(Collected data)

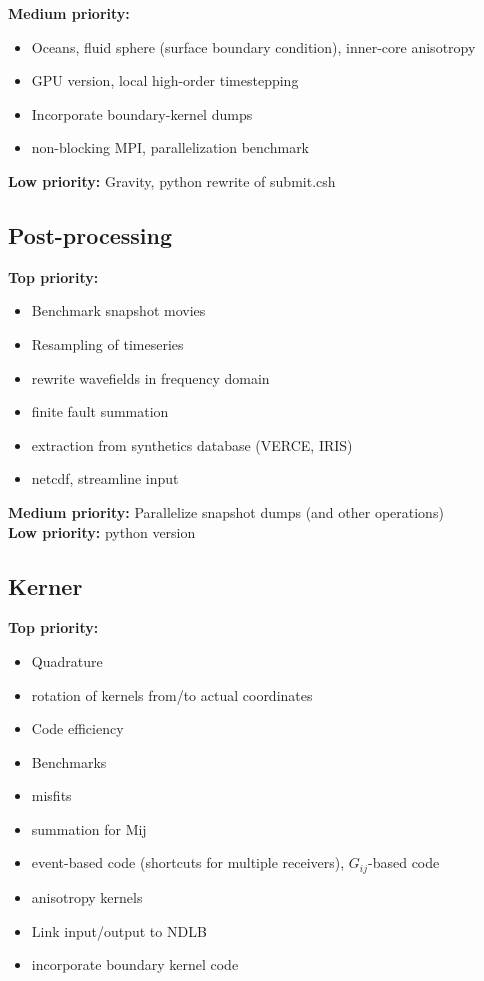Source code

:\documentclass[11pt,letter,fleqn,english,notitlepage]{article}
\begin{document}
\noindent\textbf{Medium priority:}
\begin{itemize}
\item Oceans, fluid sphere (surface boundary condition),
  inner-core anisotropy
\item GPU version, local high-order timestepping
\item Incorporate boundary-kernel dumps
\item non-blocking MPI, parallelization benchmark

\end{itemize}

\noindent\textbf{Low priority:}
Gravity, python rewrite of submit.csh

\subsection{Post-processing}
\noindent\textbf{Top priority:} 
\begin{itemize}
\item Benchmark snapshot movies
\item Resampling of timeseries
\item rewrite wavefields in frequency domain
\item finite fault summation
\item extraction from synthetics database (VERCE, IRIS)
\item netcdf, streamline input
\end{itemize}

\noindent\textbf{Medium priority:}
Parallelize snapshot dumps (and other operations)\\

\noindent\textbf{Low priority:} python version

\subsection{Kerner}
\noindent\textbf{Top priority:} 
\begin{itemize}
\item Quadrature
\item rotation of kernels from/to actual coordinates
\item Code efficiency
\item Benchmarks
\item misfits
\item summation for Mij
\item event-based code (shortcuts for multiple receivers), $G_{ij}$-based code
\item anisotropy kernels
\item Link input/output to NDLB
\item incorporate boundary kernel code
\end{itemize}
\end{document}
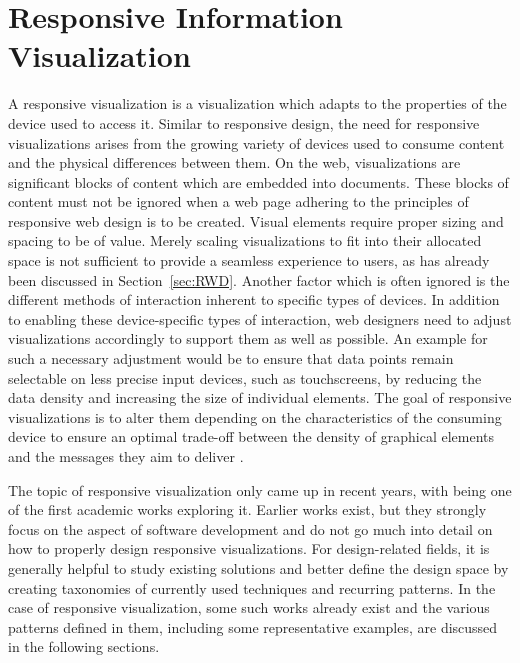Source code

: \chapter{Responsive Information Visualization}

A responsive visualization is a visualization which adapts to the properties of the device used to access it.
Similar to responsive design, the need for responsive visualizations arises from the growing variety of devices used to consume content and the physical differences between them.
On the web, visualizations are significant blocks of content which are embedded into documents.
These blocks of content must not be ignored when a web page adhering to the principles of responsive web design is to be created.
Visual elements require proper sizing and spacing to be of value.
Merely scaling visualizations to fit into their allocated space is not sufficient to provide a seamless experience to users, as has already been discussed in Section~\ref{sec:RWD}.
Another factor which is often ignored is the different methods of interaction inherent to specific types of devices.
In addition to enabling these device-specific types of interaction, web designers need to adjust visualizations accordingly to support them as well as possible.
An example for such a necessary adjustment would be to ensure that data points remain selectable on less precise input devices, such as touchscreens, by reducing the data density and increasing the size of individual elements.
The goal of responsive visualizations is to alter them depending on the characteristics of the consuming device to ensure an optimal trade-off between the density of graphical elements and the messages they aim to deliver \parencite{DesignPatternsTradeOffsRespVis}. 

The topic of responsive visualization only came up in recent years, with \cite{RespVis} being one of the first academic works exploring it.
Earlier works \parencite{BuildingRespDataVisForTheWeb,LearningRespDataVis} exist, but they strongly focus on the aspect of software development and do not go much into detail on how to properly design responsive visualizations.
 For design-related fields, it is generally helpful to study existing solutions and better define the design space by creating taxonomies of currently used techniques and recurring patterns.
In the case of responsive visualization, some such works already exist \parencite{TechniquesForFlexibleRespVisDesign,DesignPatternsTradeOffsRespVis,RespVisSurvey} and the various patterns defined in them, including some representative examples, are discussed in the following sections.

**Problem statement**
Where the line containing "An example for" appears in the data above, begin there and reproduce every line to the end exactly; include nothing else.

**Answer to this exercise**
An example for such a necessary adjustment would be to ensure that data points remain selectable on less precise input devices, such as touchscreens, by reducing the data density and increasing the size of individual elements.
The goal of responsive visualizations is to alter them depending on the characteristics of the consuming device to ensure an optimal trade-off between the density of graphical elements and the messages they aim to deliver \parencite{DesignPatternsTradeOffsRespVis}. 

The topic of responsive visualization only came up in recent years, with \cite{RespVis} being one of the first academic works exploring it.
Earlier works \parencite{BuildingRespDataVisForTheWeb,LearningRespDataVis} exist, but they strongly focus on the aspect of software development and do not go much into detail on how to properly design responsive visualizations.
 For design-related fields, it is generally helpful to study existing solutions and better define the design space by creating taxonomies of currently used techniques and recurring patterns.
In the case of responsive visualization, some such works already exist \parencite{TechniquesForFlexibleRespVisDesign,DesignPatternsTradeOffsRespVis,RespVisSurvey} and the various patterns defined in them, including some representative examples, are discussed in the following sections.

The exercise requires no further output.